Con il sindaco siederanno nel comitato Ennio Dirani, membro onorario, già direttore della biblioteca Oriani e membro del comitato delle celebrazioni del 1965; Maria Cristina Mazzavillani Muti; Marco Martinelli regista fondatore del Teatro delle Albe. E poi ancora: Elsa Signorino assessore alla cultura; Maurizio Tarantino direttore dell’Istituzione Biblioteca Classense, don Lorenzo Rossini direttore dell’ufficio Beni culturali ecclesiastici, Manuela Mambelli vice presidente Comitato diocesano; Agostina Melucci, dirigente dell’ufficio scolastico provinciale; Ernesto Giuseppe Alfieri presidente della Fondazione Cassa; Domenico De Martino direttore artistico Dante 2021; Roberto Balzani presidente dell’Ibc; Marianna Panebarco consigliere camerale, Patrizia Passanti responsabile Cultura Confcommercio.
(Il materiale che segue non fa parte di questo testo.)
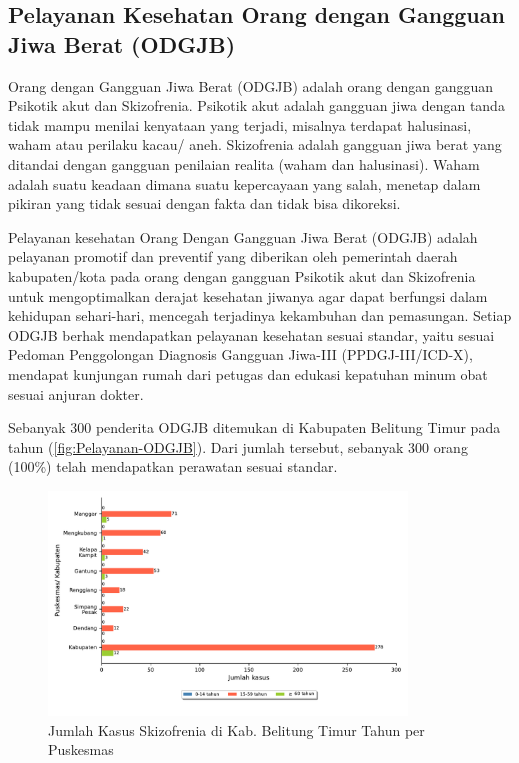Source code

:\subsection{Pelayanan Kesehatan Orang dengan Gangguan Jiwa Berat (ODGJB)}
Orang dengan Gangguan Jiwa Berat (ODGJB) adalah orang dengan gangguan Psikotik akut dan Skizofrenia.
Psikotik akut adalah gangguan jiwa dengan tanda tidak mampu menilai kenyataan yang terjadi, misalnya terdapat halusinasi, waham atau perilaku kacau/ aneh.
Skizofrenia adalah gangguan jiwa berat yang ditandai dengan gangguan penilaian realita (waham dan halusinasi).
Waham adalah suatu keadaan dimana suatu kepercayaan yang salah, menetap dalam pikiran yang tidak sesuai dengan fakta dan tidak bisa dikoreksi.

Pelayanan kesehatan Orang Dengan Gangguan Jiwa Berat (ODGJB) adalah pelayanan promotif dan preventif yang diberikan oleh pemerintah daerah kabupaten/kota pada orang dengan gangguan Psikotik akut dan Skizofrenia untuk mengoptimalkan derajat kesehatan jiwanya agar dapat berfungsi dalam kehidupan sehari-hari, mencegah terjadinya kekambuhan dan pemasungan.
Setiap ODGJB berhak mendapatkan pelayanan kesehatan sesuai standar, yaitu sesuai Pedoman Penggolongan Diagnosis Gangguan Jiwa-III (PPDGJ-III/ICD-X), mendapat kunjungan rumah dari petugas dan edukasi kepatuhan minum obat sesuai anjuran dokter.

Sebanyak 300 penderita ODGJB ditemukan di Kabupaten Belitung Timur pada tahun \tP (\autoref{fig:Pelayanan-ODGJB}).
Dari jumlah tersebut, sebanyak 300 orang (100\%) telah mendapatkan perawatan sesuai standar.

\begin{figure}[H]
	\centering
	\includegraphics[width=0.85\textwidth]{bab_06/bab_06_16a_skizofrenia}
	\caption{Jumlah Kasus Skizofrenia di Kab. Belitung Timur Tahun \tP per Puskesmas}
	\label{fig:Kasus-Skizofrenia}
\end{figure}

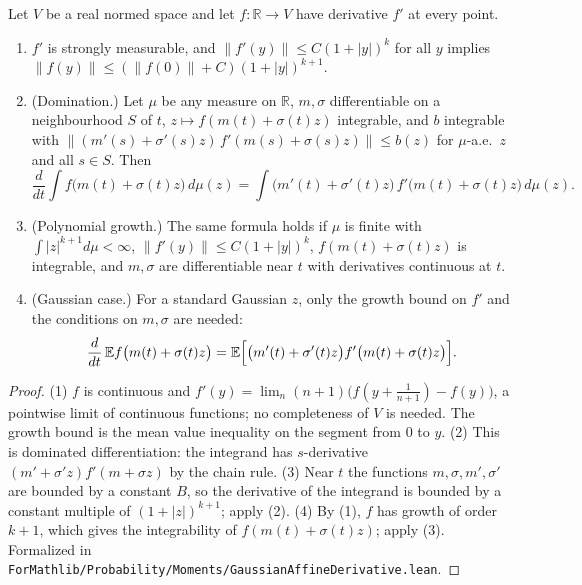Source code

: \begin{lemma}\label{lem:sg-tal:st-affine-curve}
  \leanok
Let $V$ be a real normed space and let $f:\mathbb R\to V$ have derivative $f'$ at every point.
\begin{enumerate}
\item $f'$ is strongly measurable, and $\|f'(y)\|\le C(1+|y|)^k$ for all $y$ implies
$\|f(y)\|\le(\|f(0)\|+C)(1+|y|)^{k+1}$.
\item (Domination.) Let $\mu$ be any measure on $\mathbb R$, $m,\sigma$ differentiable on a neighbourhood $S$ of $t$,
$z\mapsto f(m(t)+\sigma(t)z)$ integrable, and $b$ integrable with
$\|(m'(s)+\sigma'(s)z)\,f'(m(s)+\sigma(s)z)\|\le b(z)$ for $\mu$-a.e.\ $z$ and all $s\in S$. Then
\[
\frac{d}{dt}\int f\bigl(m(t)+\sigma(t)z\bigr)\,d\mu(z)
=\int\bigl(m'(t)+\sigma'(t)z\bigr)\,f'\bigl(m(t)+\sigma(t)z\bigr)\,d\mu(z).
\]
\item (Polynomial growth.) The same formula holds if $\mu$ is finite with $\int|z|^{k+1}d\mu<\infty$,
$\|f'(y)\|\le C(1+|y|)^k$, $f(m(t)+\sigma(t)z)$ is integrable, and $m,\sigma$ are differentiable near $t$ with
derivatives continuous at $t$.
\item (Gaussian case.) For a standard Gaussian $z$, only the growth bound on $f'$ and the conditions on $m,\sigma$
are needed:
\[
\frac{d}{dt}\,\mathbb E f\bigl(m(t)+\sigma(t)z\bigr)
=\mathbb E\Bigl[\bigl(m'(t)+\sigma'(t)z\bigr)f'\bigl(m(t)+\sigma(t)z\bigr)\Bigr].
\]
\end{enumerate}
\end{lemma}
\begin{proof}
  \leanok
(1) $f$ is continuous and $f'(y)=\lim_n(n+1)\bigl(f(y+\tfrac1{n+1})-f(y)\bigr)$, a pointwise limit of continuous
functions; no completeness of $V$ is needed. The growth bound is the mean value inequality on the segment from $0$
to $y$. (2) This is dominated differentiation: the integrand has $s$-derivative
$(m'+\sigma'z)f'(m+\sigma z)$ by the chain rule. (3) Near $t$ the functions $m,\sigma,m',\sigma'$ are bounded by a
constant $B$, so the derivative of the integrand is bounded by a constant multiple of $(1+|z|)^{k+1}$; apply (2).
(4) By (1), $f$ has growth of order $k+1$, which gives the integrability of $f(m(t)+\sigma(t)z)$; apply (3).
Formalized in \texttt{ForMathlib/Probability/Moments/GaussianAffineDerivative.lean}.
\end{proof}

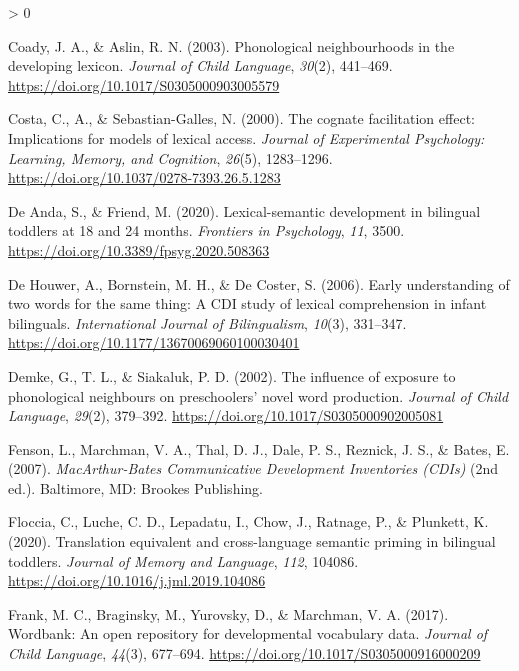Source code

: \documentclass[
  english,
  ,man,floatsintext]{apa6}
\newlength{\cslhangindent}
\newenvironment{CSLReferences}[2] %
 {%
  \setlength{\parindent}{0pt}
  \ifodd #1 \everypar{\setlength{\hangindent}{\cslhangindent}}\ignorespaces\fi
  \ifnum #2 > 0
  \setlength{\parskip}{#2\baselineskip}
  \fi
 }%
 {}
\begin{document}
\begin{CSLReferences}{1}{0}
\leavevmode\hypertarget{ref-Cody_Aslin_2003}{}%
Coady, J. A., \& Aslin, R. N. (2003). Phonological neighbourhoods in the developing lexicon. \emph{Journal of Child Language}, \emph{30}(2), 441--469. \url{https://doi.org/10.1017/S0305000903005579}

\leavevmode\hypertarget{ref-Costa_etal_2000}{}%
Costa, C., A., \& Sebastian-Galles, N. (2000). The cognate facilitation effect: Implications for models of lexical access. \emph{Journal of Experimental Psychology: Learning, Memory, and Cognition}, \emph{26}(5), 1283--1296. \url{https://doi.org/10.1037/0278-7393.26.5.1283}

\leavevmode\hypertarget{ref-DeAnda_Friend_2020}{}%
De Anda, S., \& Friend, M. (2020). Lexical-semantic development in bilingual toddlers at 18 and 24 months. \emph{Frontiers in Psychology}, \emph{11}, 3500. \url{https://doi.org/10.3389/fpsyg.2020.508363}

\leavevmode\hypertarget{ref-DeHouwer_etal_2006}{}%
De Houwer, A., Bornstein, M. H., \& De Coster, S. (2006). Early understanding of two words for the same thing: A {CDI} study of lexical comprehension in infant bilinguals. \emph{International Journal of Bilingualism}, \emph{10}(3), 331--347. \url{https://doi.org/10.1177/13670069060100030401}

\leavevmode\hypertarget{ref-Demke_etal_2002}{}%
Demke, G., T. L., \& Siakaluk, P. D. (2002). The influence of exposure to phonological neighbours on preschoolers' novel word production. \emph{Journal of Child Language}, \emph{29}(2), 379--392. \url{https://doi.org/10.1017/S0305000902005081}

\leavevmode\hypertarget{ref-Fenson_etal_2007}{}%
Fenson, L., Marchman, V. A., Thal, D. J., Dale, P. S., Reznick, J. S., \& Bates, E. (2007). \emph{MacArthur-{B}ates {C}ommunicative {D}evelopment {I}nventories (CDIs)} (2nd ed.). Baltimore, MD: Brookes Publishing.

\leavevmode\hypertarget{ref-Floccia_etal_2020}{}%
Floccia, C., Luche, C. D., Lepadatu, I., Chow, J., Ratnage, P., \& Plunkett, K. (2020). Translation equivalent and cross-language semantic priming in bilingual toddlers. \emph{Journal of Memory and Language}, \emph{112}, 104086. \url{https://doi.org/10.1016/j.jml.2019.104086}

\leavevmode\hypertarget{ref-Frank_etal_2017}{}%
Frank, M. C., Braginsky, M., Yurovsky, D., \& Marchman, V. A. (2017). Wordbank: An open repository for developmental vocabulary data. \emph{Journal of Child Language}, \emph{44}(3), 677--694. \url{https://doi.org/10.1017/S0305000916000209}


\end{CSLReferences}
\end{document}
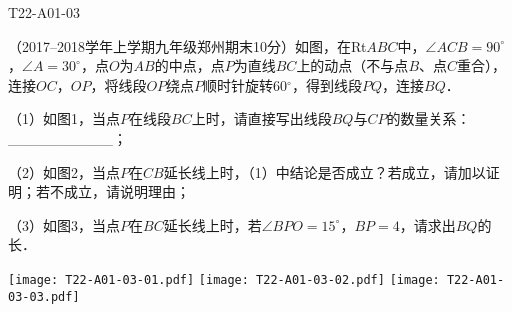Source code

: \begin{defproblem}{T22-A01-03}%
\begin{onlyproblem}%
（2017--2018学年上学期九年级郑州期末10分）如图，在Rt$ABC$中，$\angle ACB=90^{\circ }$，$\angle A=30^{\circ }$，点$O$为$AB$的中点，点$P$为直线$BC$上的动点（不与点$B$、点$C$重合），连接$OC$，$OP$，将线段$OP$绕点$P$顺时针旋转60$^{\circ }$，得到线段$PQ$，连接$BQ$．

（1）如图1，当点$P$在线段$BC$上时，请直接写出线段$BQ$与$CP$的数量关系：{\_}{\_}{\_}{\_}{\_}{\_}{\_}{\_}{\_}{\_}；

（2）如图2，当点$P$在$CB$延长线上时，（1）中结论是否成立？若成立，请加以证明；若不成立，请说明理由；

（3）如图3，当点$P$在$BC$延长线上时，若$\angle BPO=15^{\circ }$，$BP=4$，请求出$BQ$的长．
\begin{center}
\texttt{[image: T22-A01-03-01.pdf]}\qquad
\texttt{[image: T22-A01-03-02.pdf]}\qquad
\texttt{[image: T22-A01-03-03.pdf]}
\end{center}

\end{onlyproblem}%
\begin{onlysolution}%
\begin{center}
\end{center}
\end{onlysolution}%
\end{defproblem}


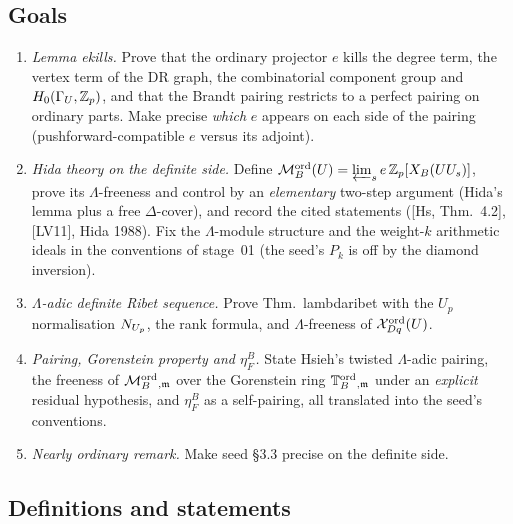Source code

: \subsection{Goals}
\begin{enumerate}[label=(G\arabic*)]
\item \emph{Lemma ekills.} Prove that the ordinary projector $e$ kills the degree term, the vertex term of the DR graph, the
  combinatorial component group and $H_0(\Gamma_U,\mathbb{Z}_p)$, and that the Brandt pairing restricts to a perfect pairing on ordinary
  parts. Make precise \emph{which} $e$ appears on each side of the pairing (pushforward-compatible $e$ versus its adjoint).
\item \emph{Hida theory on the definite side.} Define $\mathcal{M}^{\mathrm{ord}}_B(U)=\varprojlim_se\,\mathbb{Z}_p[X_B(UU_s)]$, prove its $\Lambda$-freeness and
  control by an \emph{elementary} two-step argument (Hida's lemma plus a free $\Delta$-cover), and record the cited statements
  ([Hs, Thm.~4.2], [LV11], Hida 1988). Fix the $\Lambda$-module structure and the weight-$k$ arithmetic ideals in the
  conventions of stage~01 (the seed's $P_k$ is off by the diamond inversion).
\item \emph{$\Lambda$-adic definite Ribet sequence.} Prove Thm.~lambdaribet with the $U_p$ normalisation $N_{U_p}$, the rank formula,
  and $\Lambda$-freeness of $\mathcal{X}^{\mathrm{ord}}_{Dq}(U)$.
\item \emph{Pairing, Gorenstein property and $\eta^B_F$.} State Hsieh's twisted $\Lambda$-adic pairing, the freeness of
  $\mathcal{M}^{\mathrm{ord}}_B{}_{,\mathfrak{m}}$ over the Gorenstein ring $\mathbb{T}^{\mathrm{ord}}_B{}_{,\mathfrak{m}}$ under an \emph{explicit} residual hypothesis, and $\eta^B_F$ as a
  self-pairing, all translated into the seed's conventions.
\item \emph{Nearly ordinary remark.} Make seed \S3.3 precise on the definite side.
\end{enumerate}

\subsection{Definitions and statements}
La componente scientifica del comitato sarà garantita da quattro accademici dell'Ateneo bolognese: Sebastiana Nobili docente di italianistica al dipartimento, Laura Pasquini docente di iconografia, Giuseppe Ledda docente di Letteratura, critica e filologia dantesca. Alfredo Cottignoli già docente di italianistica. La promessa lanciata dal sindaco è quella di un progetto partecipativo aperto ai cittadini aperto alle città emiliano romagnole.

Il sindaco

«Dobbiamo essere all'altezza del compito che la storia ci affida. Dante è stata ed è una fonte di ispirazione e di sfida per generazioni di intellettuali, artisti e un elemento identitario di questa città. Il comitato sarà un luogo di coinvolgimento ma non sarà onnicomprensivo di tutte le realtà in campo. Di recente si è riunito per la prima volta il comitato nazionale per le celebrazioni dantesche del 2021 che ha indicato Ravenna come la città che aprirà l’anno celebrativo».

Il programma

Dalle anticipazioni si apprende che Ravenna Festival dedicherà la Trilogia d’autunno al Sommo Poeta nel 2020 così come l’edizione 2021. E ancora la rappresentazione della Divina Commedia attraverso il coinvolgimento della cittadinanza sarà affidata a Ravenna Teatro. Dopo l’Inferno sarà la volta del Purgatorio nel 2019 e nel 2021 del Paradiso. E poi ancora ci sarà un congresso internazionale dantesco nel 2019 e nel 2021. Sarà inaugurato nell’autunno del 2020 un grande evento espositivo e una mostra indagherà il mito di Dante nella contemporaneità. L'intera operazione sarà veicolata da un logo e da una massiccia campagna di comunicazione che prevede anche una presenza a Matera capitale europea della cultura 2019.